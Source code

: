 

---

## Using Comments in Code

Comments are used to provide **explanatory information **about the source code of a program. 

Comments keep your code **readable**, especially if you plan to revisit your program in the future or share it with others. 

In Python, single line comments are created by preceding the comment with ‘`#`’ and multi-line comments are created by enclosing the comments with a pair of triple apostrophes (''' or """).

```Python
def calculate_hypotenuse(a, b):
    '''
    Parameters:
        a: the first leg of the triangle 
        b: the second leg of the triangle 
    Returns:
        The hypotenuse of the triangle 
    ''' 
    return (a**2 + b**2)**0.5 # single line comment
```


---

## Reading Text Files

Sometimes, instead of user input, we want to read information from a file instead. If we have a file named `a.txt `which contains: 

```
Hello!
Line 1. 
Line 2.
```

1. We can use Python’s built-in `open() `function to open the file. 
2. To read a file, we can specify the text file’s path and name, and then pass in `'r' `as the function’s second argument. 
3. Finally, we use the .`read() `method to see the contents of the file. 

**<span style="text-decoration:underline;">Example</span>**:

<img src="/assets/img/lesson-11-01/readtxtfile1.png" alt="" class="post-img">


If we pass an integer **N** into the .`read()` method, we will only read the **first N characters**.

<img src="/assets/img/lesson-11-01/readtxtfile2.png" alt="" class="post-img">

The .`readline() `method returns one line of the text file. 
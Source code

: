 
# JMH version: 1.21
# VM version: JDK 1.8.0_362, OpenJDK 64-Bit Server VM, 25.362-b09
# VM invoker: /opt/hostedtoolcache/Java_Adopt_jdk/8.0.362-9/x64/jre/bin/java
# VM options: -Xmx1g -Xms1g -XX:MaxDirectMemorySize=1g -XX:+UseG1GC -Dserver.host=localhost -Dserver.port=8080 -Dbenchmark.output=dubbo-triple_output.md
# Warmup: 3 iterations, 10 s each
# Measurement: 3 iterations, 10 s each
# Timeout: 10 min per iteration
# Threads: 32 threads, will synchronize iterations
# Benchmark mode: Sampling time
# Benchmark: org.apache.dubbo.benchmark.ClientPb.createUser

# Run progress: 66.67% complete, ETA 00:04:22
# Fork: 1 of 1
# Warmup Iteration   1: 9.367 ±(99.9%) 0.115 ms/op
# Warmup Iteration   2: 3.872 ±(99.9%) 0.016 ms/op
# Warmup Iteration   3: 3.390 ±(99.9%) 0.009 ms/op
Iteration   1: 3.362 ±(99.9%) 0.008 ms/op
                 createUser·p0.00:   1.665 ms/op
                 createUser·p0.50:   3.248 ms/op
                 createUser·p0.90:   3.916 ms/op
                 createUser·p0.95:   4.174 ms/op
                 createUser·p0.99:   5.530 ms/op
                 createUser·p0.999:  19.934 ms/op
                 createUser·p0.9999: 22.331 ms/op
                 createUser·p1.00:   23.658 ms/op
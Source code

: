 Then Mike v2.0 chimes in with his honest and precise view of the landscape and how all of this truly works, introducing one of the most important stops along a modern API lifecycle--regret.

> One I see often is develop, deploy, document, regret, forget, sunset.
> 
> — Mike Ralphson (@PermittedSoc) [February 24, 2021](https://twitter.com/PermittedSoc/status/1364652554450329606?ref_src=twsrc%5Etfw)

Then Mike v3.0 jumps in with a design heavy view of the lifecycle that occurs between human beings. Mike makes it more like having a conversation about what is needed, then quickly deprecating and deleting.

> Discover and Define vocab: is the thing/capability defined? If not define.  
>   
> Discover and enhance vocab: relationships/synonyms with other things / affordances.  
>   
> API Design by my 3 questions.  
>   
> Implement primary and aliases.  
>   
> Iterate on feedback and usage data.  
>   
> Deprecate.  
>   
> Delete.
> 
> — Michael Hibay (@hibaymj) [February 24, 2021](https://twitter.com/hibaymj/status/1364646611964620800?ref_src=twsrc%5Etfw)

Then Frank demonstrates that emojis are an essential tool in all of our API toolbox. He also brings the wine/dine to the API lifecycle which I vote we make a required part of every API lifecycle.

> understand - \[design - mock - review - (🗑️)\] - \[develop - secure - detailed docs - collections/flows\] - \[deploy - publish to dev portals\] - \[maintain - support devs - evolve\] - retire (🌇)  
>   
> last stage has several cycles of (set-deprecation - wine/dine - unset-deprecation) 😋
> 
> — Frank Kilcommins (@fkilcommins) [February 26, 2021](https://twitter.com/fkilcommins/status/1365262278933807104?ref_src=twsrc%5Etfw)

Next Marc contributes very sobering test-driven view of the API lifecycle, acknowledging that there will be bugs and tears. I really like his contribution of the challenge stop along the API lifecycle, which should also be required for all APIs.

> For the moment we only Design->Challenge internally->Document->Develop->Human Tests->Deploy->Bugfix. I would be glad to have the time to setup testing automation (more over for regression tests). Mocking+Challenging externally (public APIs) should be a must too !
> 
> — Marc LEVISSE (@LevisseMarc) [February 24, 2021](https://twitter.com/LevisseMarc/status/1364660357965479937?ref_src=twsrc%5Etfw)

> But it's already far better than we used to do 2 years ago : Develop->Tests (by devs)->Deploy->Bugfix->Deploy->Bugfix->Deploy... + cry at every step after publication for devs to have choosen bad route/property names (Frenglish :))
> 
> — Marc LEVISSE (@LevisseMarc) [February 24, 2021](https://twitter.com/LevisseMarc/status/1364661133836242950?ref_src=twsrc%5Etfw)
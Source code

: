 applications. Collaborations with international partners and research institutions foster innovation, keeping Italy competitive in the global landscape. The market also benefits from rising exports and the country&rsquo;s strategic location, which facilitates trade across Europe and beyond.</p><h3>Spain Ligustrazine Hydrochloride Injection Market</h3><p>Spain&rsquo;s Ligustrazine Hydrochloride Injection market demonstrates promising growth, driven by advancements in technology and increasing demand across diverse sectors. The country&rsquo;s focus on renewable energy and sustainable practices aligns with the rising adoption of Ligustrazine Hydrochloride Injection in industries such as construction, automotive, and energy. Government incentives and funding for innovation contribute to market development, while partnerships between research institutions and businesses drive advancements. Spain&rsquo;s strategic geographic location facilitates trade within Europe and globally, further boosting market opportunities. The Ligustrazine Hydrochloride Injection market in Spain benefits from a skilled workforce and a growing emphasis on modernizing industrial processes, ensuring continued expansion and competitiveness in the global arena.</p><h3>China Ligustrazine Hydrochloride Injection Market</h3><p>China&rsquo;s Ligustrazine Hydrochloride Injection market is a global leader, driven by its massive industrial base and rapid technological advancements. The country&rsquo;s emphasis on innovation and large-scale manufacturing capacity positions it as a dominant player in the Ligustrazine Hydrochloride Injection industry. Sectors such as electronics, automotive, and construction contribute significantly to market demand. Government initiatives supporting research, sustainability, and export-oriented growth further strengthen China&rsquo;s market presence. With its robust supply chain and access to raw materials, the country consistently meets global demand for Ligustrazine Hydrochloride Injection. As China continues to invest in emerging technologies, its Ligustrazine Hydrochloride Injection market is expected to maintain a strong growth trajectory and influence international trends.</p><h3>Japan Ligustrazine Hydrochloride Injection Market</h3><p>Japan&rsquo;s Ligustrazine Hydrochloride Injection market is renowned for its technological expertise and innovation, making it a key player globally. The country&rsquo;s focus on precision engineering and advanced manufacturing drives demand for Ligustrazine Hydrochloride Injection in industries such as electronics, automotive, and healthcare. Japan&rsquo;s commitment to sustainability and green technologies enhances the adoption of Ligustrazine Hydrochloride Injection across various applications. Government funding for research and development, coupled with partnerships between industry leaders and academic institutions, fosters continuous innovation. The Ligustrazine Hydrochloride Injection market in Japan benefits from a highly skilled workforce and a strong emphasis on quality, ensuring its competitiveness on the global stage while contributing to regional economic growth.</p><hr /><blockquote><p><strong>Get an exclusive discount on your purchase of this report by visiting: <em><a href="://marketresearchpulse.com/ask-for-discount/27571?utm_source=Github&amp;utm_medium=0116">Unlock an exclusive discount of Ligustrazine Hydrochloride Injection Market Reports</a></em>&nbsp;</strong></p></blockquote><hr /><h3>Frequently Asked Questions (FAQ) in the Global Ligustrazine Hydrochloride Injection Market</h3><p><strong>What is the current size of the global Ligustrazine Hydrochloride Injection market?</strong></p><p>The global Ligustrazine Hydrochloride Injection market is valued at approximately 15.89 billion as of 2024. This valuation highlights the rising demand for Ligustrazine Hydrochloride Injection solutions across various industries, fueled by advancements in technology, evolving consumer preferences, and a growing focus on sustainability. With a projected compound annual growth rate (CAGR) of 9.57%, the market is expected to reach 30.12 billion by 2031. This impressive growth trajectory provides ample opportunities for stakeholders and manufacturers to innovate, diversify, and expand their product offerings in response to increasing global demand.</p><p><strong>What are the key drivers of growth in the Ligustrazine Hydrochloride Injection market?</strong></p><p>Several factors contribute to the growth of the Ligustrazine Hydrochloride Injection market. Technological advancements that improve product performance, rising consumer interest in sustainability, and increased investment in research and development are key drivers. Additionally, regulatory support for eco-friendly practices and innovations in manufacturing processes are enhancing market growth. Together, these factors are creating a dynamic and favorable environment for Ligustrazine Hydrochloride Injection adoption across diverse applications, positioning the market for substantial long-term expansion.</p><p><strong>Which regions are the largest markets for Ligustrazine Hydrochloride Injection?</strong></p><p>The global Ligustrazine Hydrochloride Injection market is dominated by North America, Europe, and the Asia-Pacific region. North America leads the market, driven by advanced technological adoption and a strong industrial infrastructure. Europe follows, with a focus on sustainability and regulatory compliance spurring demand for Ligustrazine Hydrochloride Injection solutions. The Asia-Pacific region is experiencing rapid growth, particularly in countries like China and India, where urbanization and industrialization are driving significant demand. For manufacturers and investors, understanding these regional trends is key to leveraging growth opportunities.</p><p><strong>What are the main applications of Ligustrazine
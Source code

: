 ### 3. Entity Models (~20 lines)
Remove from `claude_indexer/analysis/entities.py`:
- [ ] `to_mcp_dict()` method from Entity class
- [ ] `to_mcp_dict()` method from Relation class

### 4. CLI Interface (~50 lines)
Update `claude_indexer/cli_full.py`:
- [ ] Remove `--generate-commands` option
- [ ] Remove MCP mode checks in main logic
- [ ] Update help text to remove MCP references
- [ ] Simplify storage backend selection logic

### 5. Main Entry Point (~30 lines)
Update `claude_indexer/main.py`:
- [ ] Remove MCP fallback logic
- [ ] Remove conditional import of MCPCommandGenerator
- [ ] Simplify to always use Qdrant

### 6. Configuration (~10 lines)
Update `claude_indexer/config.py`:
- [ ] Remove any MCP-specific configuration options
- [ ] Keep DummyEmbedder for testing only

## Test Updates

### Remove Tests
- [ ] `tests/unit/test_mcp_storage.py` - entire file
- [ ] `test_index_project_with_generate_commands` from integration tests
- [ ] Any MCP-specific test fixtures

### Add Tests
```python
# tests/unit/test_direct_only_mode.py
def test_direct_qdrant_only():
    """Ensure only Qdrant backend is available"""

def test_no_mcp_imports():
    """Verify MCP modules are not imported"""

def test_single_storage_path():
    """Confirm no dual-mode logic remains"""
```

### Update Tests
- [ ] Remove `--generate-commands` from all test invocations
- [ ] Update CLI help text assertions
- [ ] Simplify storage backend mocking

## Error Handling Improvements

-=-=-

What you retype should run from the first line of the entries above through the line containing "3. Finally, we", exactly and in full.

Source code

: 

---

## Using Comments in Code

Comments are used to provide **explanatory information **about the source code of a program. 

Comments keep your code **readable**, especially if you plan to revisit your program in the future or share it with others. 

In Python, single line comments are created by preceding the comment with ‘`#`’ and multi-line comments are created by enclosing the comments with a pair of triple apostrophes (''' or """).

```Python
def calculate_hypotenuse(a, b):
    '''
    Parameters:
        a: the first leg of the triangle 
        b: the second leg of the triangle 
    Returns:
        The hypotenuse of the triangle 
    ''' 
    return (a**2 + b**2)**0.5 # single line comment
```


---

## Reading Text Files

Sometimes, instead of user input, we want to read information from a file instead. If we have a file named `a.txt `which contains: 

```
Hello!
Line 1. 
Line 2.
```

1. We can use Python’s built-in `open() `function to open the file. 
2. To read a file, we can specify the text file’s path and name, and then pass in `'r' `as the function’s second argument. 
3. Finally, we use the .`read() `method to see the contents of the file. 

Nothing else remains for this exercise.